Wenn man sich jetzt die Frage stellt, warum diese krude Gesetzeslage besteht, dann landet man zum einen im Dritten Reich und zum anderen bei der Kirche. Bei den Nazis stand zum Schluss auf Abtreibung sogar die Todesstrafe - für die Frau! Zur kirchlich-christlichen Herleitung hat Schmidt-Salomon das folgende gesagt (hier):

"Viele Theologen, Bischöfe und Päpste waren zuvor von der alternativen Konzeption der ‚Sukzessivbeseelung‘ ausgegangen, wonach die ‚Seele‘ des Menschen erst am Ende des dritten Schwangerschaftsmonats voll ausgebildet ist, so dass Abtreibungen bis zu diesem Zeitpunkt religiös legitimiert werden konnten. Dann aber verkündete Papst Pius IX im Jahr 1854 das Dogma der 'Unbefleckten Empfängnis Mariens'. Offenkundig litt er in der Folgezeit sehr unter dem Gedanken, dass die angeblich 'sündenfrei' empfangene Gottesmutter jemals 'vernunft- und seelenlose Materie' gewesen sein könnte. Daher erhob Pius IX. im Jahre 1869 zu Ehren der 'Heiligen Jungfrau Maria' die 'Simultanbeseelung' zur verbindlichen 'Glaubenswahrheit' – eine Entscheidung, über die man heute schmunzeln könnte, würde sie nicht noch immer die Gesetze des säkularen Staates bestimmen."

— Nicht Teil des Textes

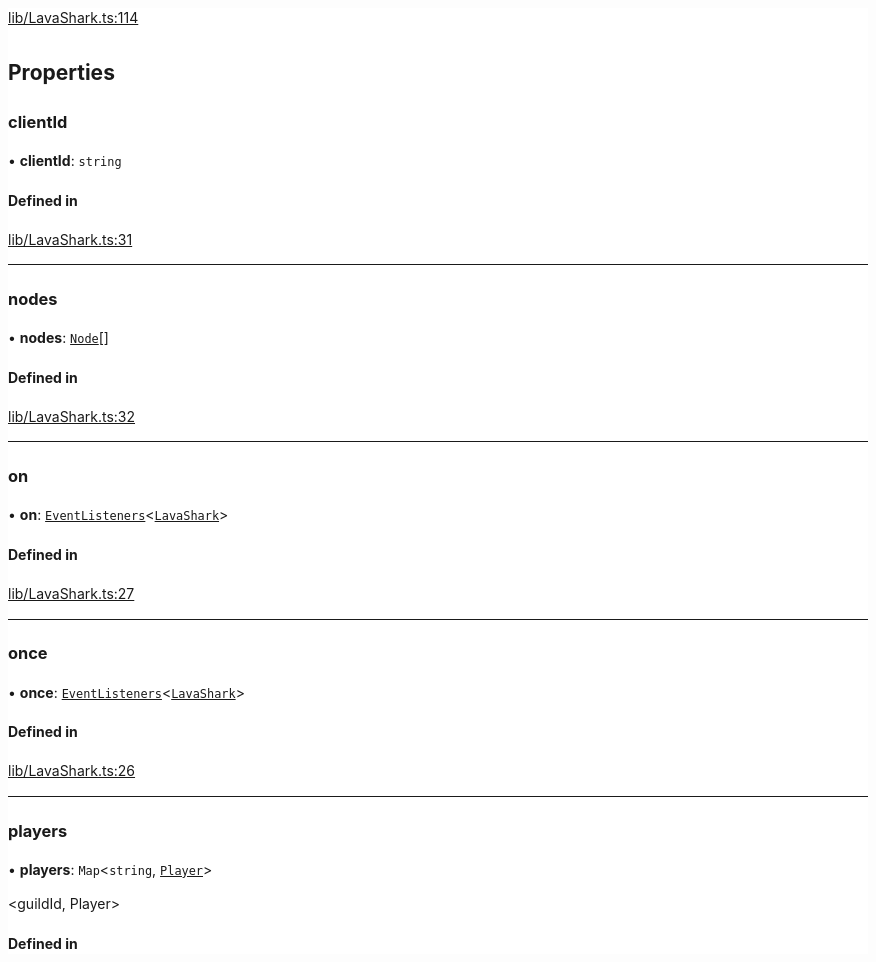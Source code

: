 [lib/LavaShark.ts:114](https://github.com/hmes98318/LavaShark/blob/3261a2e/src/lib/LavaShark.ts#L114)

## Properties

### clientId

• **clientId**: `string`

#### Defined in

[lib/LavaShark.ts:31](https://github.com/hmes98318/LavaShark/blob/3261a2e/src/lib/LavaShark.ts#L31)

___

### nodes

• **nodes**: [`Node`](Node.md)[]

#### Defined in

[lib/LavaShark.ts:32](https://github.com/hmes98318/LavaShark/blob/3261a2e/src/lib/LavaShark.ts#L32)

___

### on

• **on**: [`EventListeners`](../types/LavaShark.types.md#eventlisteners)<[`LavaShark`](LavaShark.md)\>

#### Defined in

[lib/LavaShark.ts:27](https://github.com/hmes98318/LavaShark/blob/3261a2e/src/lib/LavaShark.ts#L27)

___

### once

• **once**: [`EventListeners`](../types/LavaShark.types.md#eventlisteners)<[`LavaShark`](LavaShark.md)\>

#### Defined in

[lib/LavaShark.ts:26](https://github.com/hmes98318/LavaShark/blob/3261a2e/src/lib/LavaShark.ts#L26)

___

### players

• **players**: `Map`<`string`, [`Player`](Player.md)\>

<guildId, Player>

#### Defined in
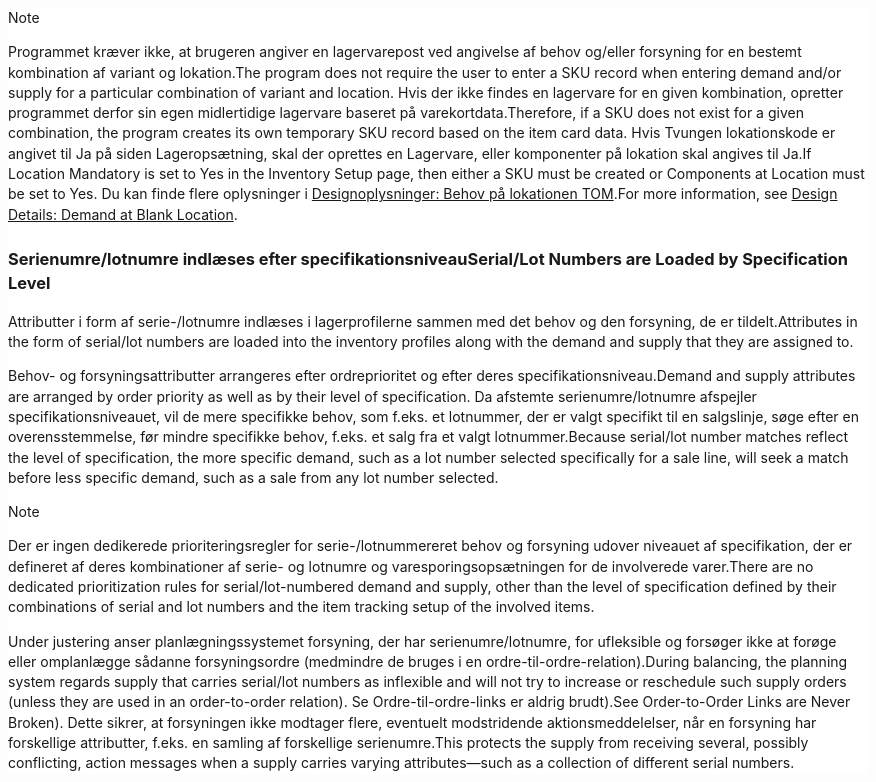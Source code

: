 > [!NOTE]  
>  <span data-ttu-id="20f9b-167">Programmet kræver ikke, at brugeren angiver en lagervarepost ved angivelse af behov og/eller forsyning for en bestemt kombination af variant og lokation.</span><span class="sxs-lookup"><span data-stu-id="20f9b-167">The program does not require the user to enter a SKU record when entering demand and/or supply for a particular combination of variant and location.</span></span> <span data-ttu-id="20f9b-168">Hvis der ikke findes en lagervare for en given kombination, opretter programmet derfor sin egen midlertidige lagervare baseret på varekortdata.</span><span class="sxs-lookup"><span data-stu-id="20f9b-168">Therefore, if a SKU does not exist for a given combination, the program creates its own temporary SKU record based on the item card data.</span></span> <span data-ttu-id="20f9b-169">Hvis Tvungen lokationskode er angivet til Ja på siden Lageropsætning, skal der oprettes en Lagervare, eller komponenter på lokation skal angives til Ja.</span><span class="sxs-lookup"><span data-stu-id="20f9b-169">If Location Mandatory is set to Yes in the Inventory Setup page, then either a SKU must be created or Components at Location must be set to Yes.</span></span> <span data-ttu-id="20f9b-170">Du kan finde flere oplysninger i [Designoplysninger: Behov på lokationen TOM](design-details-demand-at-blank-location.md).</span><span class="sxs-lookup"><span data-stu-id="20f9b-170">For more information, see [Design Details: Demand at Blank Location](design-details-demand-at-blank-location.md).</span></span>  

### <a name="seriallot-numbers-are-loaded-by-specification-level"></a><span data-ttu-id="20f9b-171">Serienumre/lotnumre indlæses efter specifikationsniveau</span><span class="sxs-lookup"><span data-stu-id="20f9b-171">Serial/Lot Numbers are Loaded by Specification Level</span></span>  
<span data-ttu-id="20f9b-172">Attributter i form af serie-/lotnumre indlæses i lagerprofilerne sammen med det behov og den forsyning, de er tildelt.</span><span class="sxs-lookup"><span data-stu-id="20f9b-172">Attributes in the form of serial/lot numbers are loaded into the inventory profiles along with the demand and supply that they are assigned to.</span></span>  

<span data-ttu-id="20f9b-173">Behov- og forsyningsattributter arrangeres efter ordreprioritet og efter deres specifikationsniveau.</span><span class="sxs-lookup"><span data-stu-id="20f9b-173">Demand and supply attributes are arranged by order priority as well as by their level of specification.</span></span> <span data-ttu-id="20f9b-174">Da afstemte serienumre/lotnumre afspejler specifikationsniveauet, vil de mere specifikke behov, som f.eks. et lotnummer, der er valgt specifikt til en salgslinje, søge efter en overensstemmelse, før mindre specifikke behov, f.eks. et salg fra et valgt lotnummer.</span><span class="sxs-lookup"><span data-stu-id="20f9b-174">Because serial/lot number matches reflect the level of specification, the more specific demand, such as a lot number selected specifically for a sale line, will seek a match before less specific demand, such as a sale from any lot number selected.</span></span>  

> [!NOTE]  
>  <span data-ttu-id="20f9b-175">Der er ingen dedikerede prioriteringsregler for serie-/lotnummereret behov og forsyning udover niveauet af specifikation, der er defineret af deres kombinationer af serie- og lotnumre og varesporingsopsætningen for de involverede varer.</span><span class="sxs-lookup"><span data-stu-id="20f9b-175">There are no dedicated prioritization rules for serial/lot-numbered demand and supply, other than the level of specification defined by their combinations of serial and lot numbers and the item tracking setup of the involved items.</span></span>  

<span data-ttu-id="20f9b-176">Under justering anser planlægningssystemet forsyning, der har serienumre/lotnumre, for ufleksible og forsøger ikke at forøge eller omplanlægge sådanne forsyningsordre (medmindre de bruges i en ordre-til-ordre-relation).</span><span class="sxs-lookup"><span data-stu-id="20f9b-176">During balancing, the planning system regards supply that carries serial/lot numbers as inflexible and will not try to increase or reschedule such supply orders (unless they are used in an order-to-order relation).</span></span> <span data-ttu-id="20f9b-177">Se Ordre-til-ordre-links er aldrig brudt).</span><span class="sxs-lookup"><span data-stu-id="20f9b-177">See Order-to-Order Links are Never Broken).</span></span> <span data-ttu-id="20f9b-178">Dette sikrer, at forsyningen ikke modtager flere, eventuelt modstridende aktionsmeddelelser, når en forsyning har forskellige attributter, f.eks. en samling af forskellige serienumre.</span><span class="sxs-lookup"><span data-stu-id="20f9b-178">This protects the supply from receiving several, possibly conflicting, action messages when a supply carries varying attributes—such as a collection of different serial numbers.</span></span>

Nach dem 1. Weltkrieg erstritten sich die Frauen Rechte, hierunter fiel auch das Recht auf Selbstbestimmung bei der Abtreibung. Dieses wurde in der Weimarer Republik von der christlichen Zentrumspartei blockiert und unterminiert. Heraus kamen die noch heute bestehenden Paragraphen 218, 219, letzterer wurde kurzzeitig aufgehoben aber im dritten Reich wieder eingesetzt. Nach dem 2. Weltkrieg gab es - zugegebenermaßen - viele dringende Probleme in Deutschland, aber es waren auch in der ersten Dekade die christlich-konservative Adenauerregierung an der Macht - selbstredend, dass das Zurückdrehen von Nazi-Regelungen, v.a. wenn sie mit der eigenen Weltanschauung übereinstimmen, nicht angetastet wurden. Insofern haben wir heute immer noch das Bekenntnis auf der Lohnsteuerkarte, die Steuerklassen, welche die Ehe von Mann & Frau bevorzugt, und eben §218 und §219.

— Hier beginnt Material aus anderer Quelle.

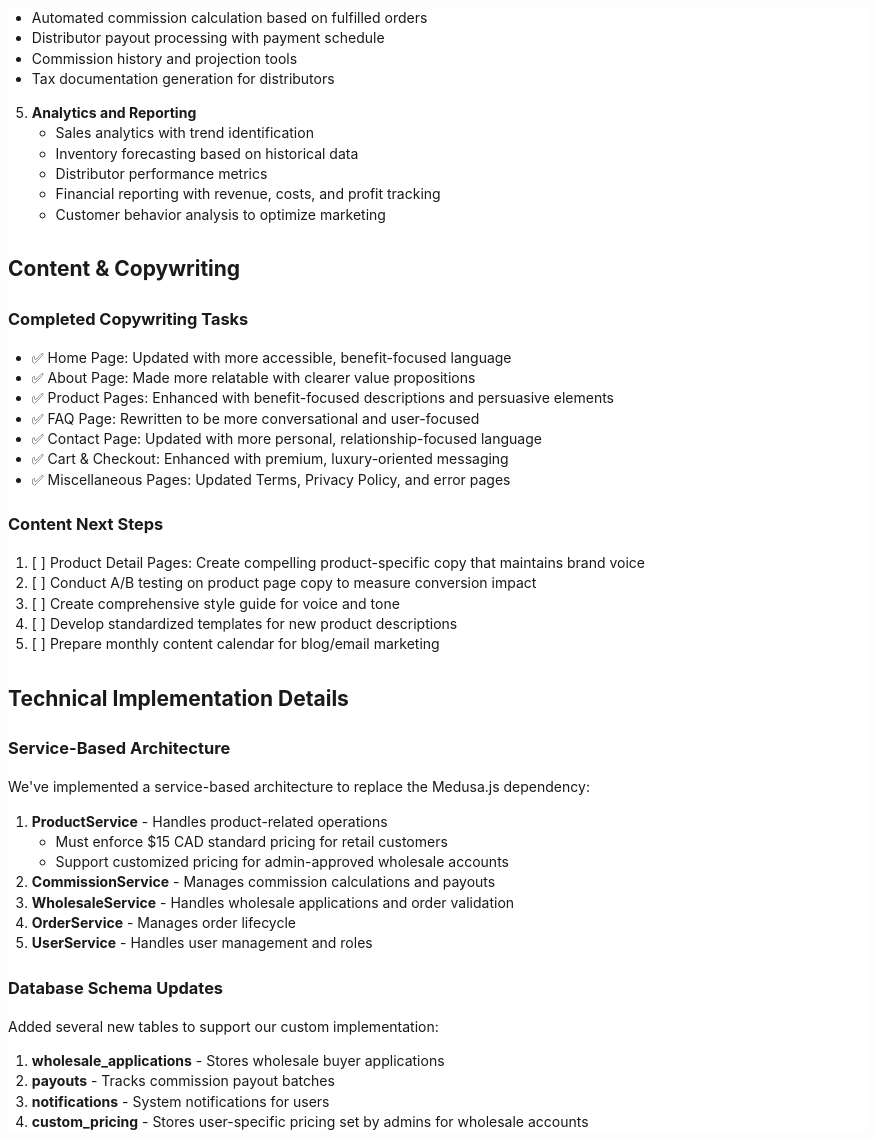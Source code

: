    - Automated commission calculation based on fulfilled orders
   - Distributor payout processing with payment schedule
   - Commission history and projection tools
   - Tax documentation generation for distributors

5. **Analytics and Reporting**
   - Sales analytics with trend identification
   - Inventory forecasting based on historical data
   - Distributor performance metrics
   - Financial reporting with revenue, costs, and profit tracking
   - Customer behavior analysis to optimize marketing

## Content & Copywriting

### Completed Copywriting Tasks

- ✅ Home Page: Updated with more accessible, benefit-focused language
- ✅ About Page: Made more relatable with clearer value propositions
- ✅ Product Pages: Enhanced with benefit-focused descriptions and persuasive elements
- ✅ FAQ Page: Rewritten to be more conversational and user-focused
- ✅ Contact Page: Updated with more personal, relationship-focused language
- ✅ Cart & Checkout: Enhanced with premium, luxury-oriented messaging
- ✅ Miscellaneous Pages: Updated Terms, Privacy Policy, and error pages

### Content Next Steps

1. [ ] Product Detail Pages: Create compelling product-specific copy that maintains brand voice
2. [ ] Conduct A/B testing on product page copy to measure conversion impact
3. [ ] Create comprehensive style guide for voice and tone
4. [ ] Develop standardized templates for new product descriptions
5. [ ] Prepare monthly content calendar for blog/email marketing

## Technical Implementation Details

### Service-Based Architecture

We've implemented a service-based architecture to replace the Medusa.js dependency:

1. **ProductService** - Handles product-related operations
   - Must enforce $15 CAD standard pricing for retail customers
   - Support customized pricing for admin-approved wholesale accounts
2. **CommissionService** - Manages commission calculations and payouts
3. **WholesaleService** - Handles wholesale applications and order validation
4. **OrderService** - Manages order lifecycle
5. **UserService** - Handles user management and roles

### Database Schema Updates

Added several new tables to support our custom implementation:

1. **wholesale_applications** - Stores wholesale buyer applications
2. **payouts** - Tracks commission payout batches
3. **notifications** - System notifications for users
4. **custom_pricing** - Stores user-specific pricing set by admins for wholesale accounts
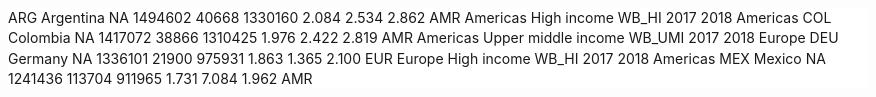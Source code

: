 <td style="text-align: left;">ARG</td>
<td style="text-align: left;">Argentina</td>
<td style="text-align: left;">NA</td>
<td style="text-align: right;">1494602</td>
<td style="text-align: right;">40668</td>
<td style="text-align: right;">1330160</td>
<td style="text-align: right;">2.084</td>
<td style="text-align: right;">2.534</td>
<td style="text-align: right;">2.862</td>
<td style="text-align: left;">AMR</td>
<td style="text-align: left;">Americas</td>
<td style="text-align: left;">High income</td>
<td style="text-align: left;">WB_HI</td>
<td style="text-align: left;">2017</td>
<td style="text-align: left;">2018</td>
</tr>
<tr class="odd">
<td style="text-align: left;">Americas</td>
<td style="text-align: left;">COL</td>
<td style="text-align: left;">Colombia</td>
<td style="text-align: left;">NA</td>
<td style="text-align: right;">1417072</td>
<td style="text-align: right;">38866</td>
<td style="text-align: right;">1310425</td>
<td style="text-align: right;">1.976</td>
<td style="text-align: right;">2.422</td>
<td style="text-align: right;">2.819</td>
<td style="text-align: left;">AMR</td>
<td style="text-align: left;">Americas</td>
<td style="text-align: left;">Upper middle income</td>
<td style="text-align: left;">WB_UMI</td>
<td style="text-align: left;">2017</td>
<td style="text-align: left;">2018</td>
</tr>
<tr class="even">
<td style="text-align: left;">Europe</td>
<td style="text-align: left;">DEU</td>
<td style="text-align: left;">Germany</td>
<td style="text-align: left;">NA</td>
<td style="text-align: right;">1336101</td>
<td style="text-align: right;">21900</td>
<td style="text-align: right;">975931</td>
<td style="text-align: right;">1.863</td>
<td style="text-align: right;">1.365</td>
<td style="text-align: right;">2.100</td>
<td style="text-align: left;">EUR</td>
<td style="text-align: left;">Europe</td>
<td style="text-align: left;">High income</td>
<td style="text-align: left;">WB_HI</td>
<td style="text-align: left;">2017</td>
<td style="text-align: left;">2018</td>
</tr>
<tr class="odd">
<td style="text-align: left;">Americas</td>
<td style="text-align: left;">MEX</td>
<td style="text-align: left;">Mexico</td>
<td style="text-align: left;">NA</td>
<td style="text-align: right;">1241436</td>
<td style="text-align: right;">113704</td>
<td style="text-align: right;">911965</td>
<td style="text-align: right;">1.731</td>
<td style="text-align: right;">7.084</td>
<td style="text-align: right;">1.962</td>
<td style="text-align: left;">AMR</td>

Aus den o.g. Ausführungen halte ich die aktuelle Regelung aus ethischen Gesichtspunkten für minderwertig da unbegründet und würde mir wünschen, dass die Position der Frau in dieser Angelegenheit gestärkt wird. Die maßgeblich betroffene ist die Frau, insofern sollte im Rahmen des Selbstbestimmungsrechts, diese auch die Hoheit über ihren Körper haben. Die Abtreibung bis zur 20. Woche sollte straffrei sein, denn dann könnte man sich auch den verschwurbelten Paragraphen 219(a) sparen. Doch solange durch die Köpfe der Regierung und des Parlaments noch mehrheitlich der christliche Schwachsinn weht, werden wir das nicht beobachten können.

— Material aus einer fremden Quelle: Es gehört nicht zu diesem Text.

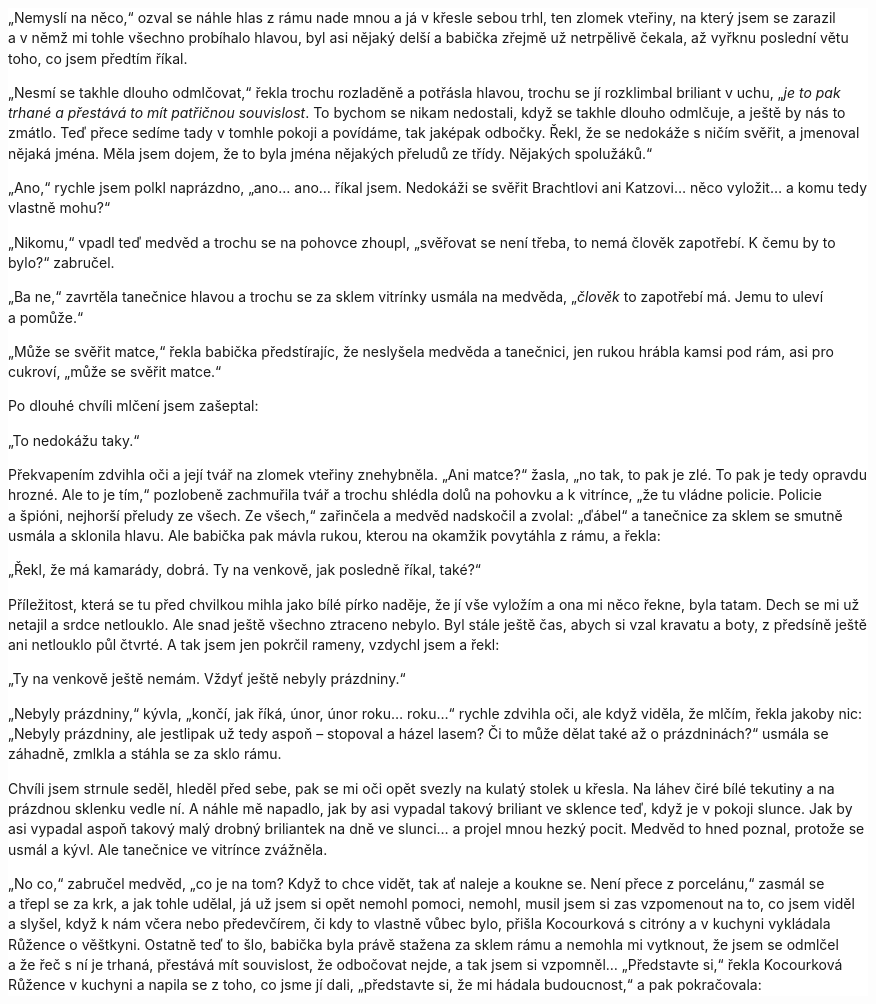 „Nemyslí na něco,“ ozval se náhle hlas z rámu nade mnou a já v křesle sebou trhl, ten zlomek vteřiny, na který jsem se zarazil a v němž mi tohle všechno probíhalo hlavou, byl asi nějaký delší a babička zřejmě už netrpělivě čekala, až vyřknu poslední větu toho, co jsem předtím říkal.

„Nesmí se takhle dlouho odmlčovat,“ řekla trochu rozladěně a potřásla hlavou, trochu se jí rozklimbal briliant v uchu, „_je to pak trhané a přestává to mít patřičnou souvislost_. To bychom se nikam nedostali, když se takhle dlouho odmlčuje, a ještě by nás to zmátlo. Teď přece sedíme tady v tomhle pokoji a povídáme, tak jaképak odbočky. Řekl, že se nedokáže s ničím svěřit, a jmenoval nějaká jména. Měla jsem dojem, že to byla jména nějakých přeludů ze třídy. Nějakých spolužáků.“

„Ano,“ rychle jsem polkl naprázdno, „ano… ano… říkal jsem. Nedokáži se svěřit Brachtlovi ani Katzovi… něco vyložit… a komu tedy vlastně mohu?“

„Nikomu,“ vpadl teď medvěd a trochu se na pohovce zhoupl, „svěřovat se není třeba, to nemá člověk zapotřebí. K čemu by to bylo?“ zabručel.

„Ba ne,“ zavrtěla tanečnice hlavou a trochu se za sklem vitrínky usmála na medvěda, „_člověk_ to zapotřebí má. Jemu to uleví a pomůže.“

„Může se svěřit matce,“ řekla babička předstírajíc, že neslyšela medvěda a tanečnici, jen rukou hrábla kamsi pod rám, asi pro cukroví, „může se svěřit matce.“

Po dlouhé chvíli mlčení jsem zašeptal:

„To nedokážu taky.“

Překvapením zdvihla oči a její tvář na zlomek vteřiny znehybněla. „Ani matce?“ žasla, „no tak, to pak je zlé. To pak je tedy opravdu hrozné. Ale to je tím,“ pozlobeně zachmuřila tvář a trochu shlédla dolů na pohovku a k vitrínce, „že tu vládne policie. Policie a špióni, nejhorší přeludy ze všech. Ze všech,“ zařinčela a medvěd nadskočil a zvolal: „ďábel“ a tanečnice za sklem se smutně usmála a sklonila hlavu. Ale babička pak mávla rukou, kterou na okamžik povytáhla z rámu, a řekla:

„Řekl, že má kamarády, dobrá. Ty na venkově, jak posledně říkal, také?“

Příležitost, která se tu před chvilkou mihla jako bílé pírko naděje, že jí vše vyložím a ona mi něco řekne, byla tatam. Dech se mi už netajil a srdce netlouklo. Ale snad ještě všechno ztraceno nebylo. Byl stále ještě čas, abych si vzal kravatu a boty, z předsíně ještě ani netlouklo půl čtvrté. A tak jsem jen pokrčil rameny, vzdychl jsem a řekl:

„Ty na venkově ještě nemám. Vždyť ještě nebyly prázdniny.“

„Nebyly prázdniny,“ kývla, „končí, jak říká, únor, únor roku… roku…“ rychle zdvihla oči, ale když viděla, že mlčím, řekla jakoby nic: „Nebyly prázdniny, ale jestlipak už tedy aspoň – stopoval a házel lasem? Či to může dělat také až o prázdninách?“ usmála se záhadně, zmlkla a stáhla se za sklo rámu.

Chvíli jsem strnule seděl, hleděl před sebe, pak se mi oči opět svezly na kulatý stolek u křesla. Na láhev čiré bílé tekutiny a na prázdnou sklenku vedle ní. A náhle mě napadlo, jak by asi vypadal takový briliant ve sklence teď, když je v pokoji slunce. Jak by asi vypadal aspoň takový malý drobný briliantek na dně ve slunci… a projel mnou hezký pocit. Medvěd to hned poznal, protože se usmál a kývl. Ale tanečnice ve vitrínce zvážněla.

„No co,“ zabručel medvěd, „co je na tom? Když to chce vidět, tak ať naleje a koukne se. Není přece z porcelánu,“ zasmál se a třepl se za krk, a jak tohle udělal, já už jsem si opět nemohl pomoci, nemohl, musil jsem si zas vzpomenout na to, co jsem viděl a slyšel, když k nám včera nebo předevčírem, či kdy to vlastně vůbec bylo, přišla Kocourková s citróny a v kuchyni vykládala Růžence o věštkyni. Ostatně teď to šlo, babička byla právě stažena za sklem rámu a nemohla mi vytknout, že jsem se odmlčel a že řeč s ní je trhaná, přestává mít souvislost, že odbočovat nejde, a tak jsem si vzpomněl… „Představte si,“ řekla Kocourková Růžence v kuchyni a napila se z toho, co jsme jí dali, „představte si, že mi hádala budoucnost,“ a pak pokračovala:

In einem Interview mit pro familia Beraterinnen sagte eine der beiden Interviewten.
„Profamilia hat die ganz klare Einstellung, dass die Schwangerschaftskonfliktberatung nicht ins Strafgesetzbuch gehört, da muss sie ganz eindeutig raus – denn auch wenn die Frau straffrei ausgeht, geht es nicht, dass Schwangerschaftsabbrüche immer noch grundsätzlich unter Strafe stehen. Wir stellen uns ganz entschieden gegen diese Kriminalisierung des Schwangerschaftsabbruchs, weil es die Frauen ganz einfach entmündigt."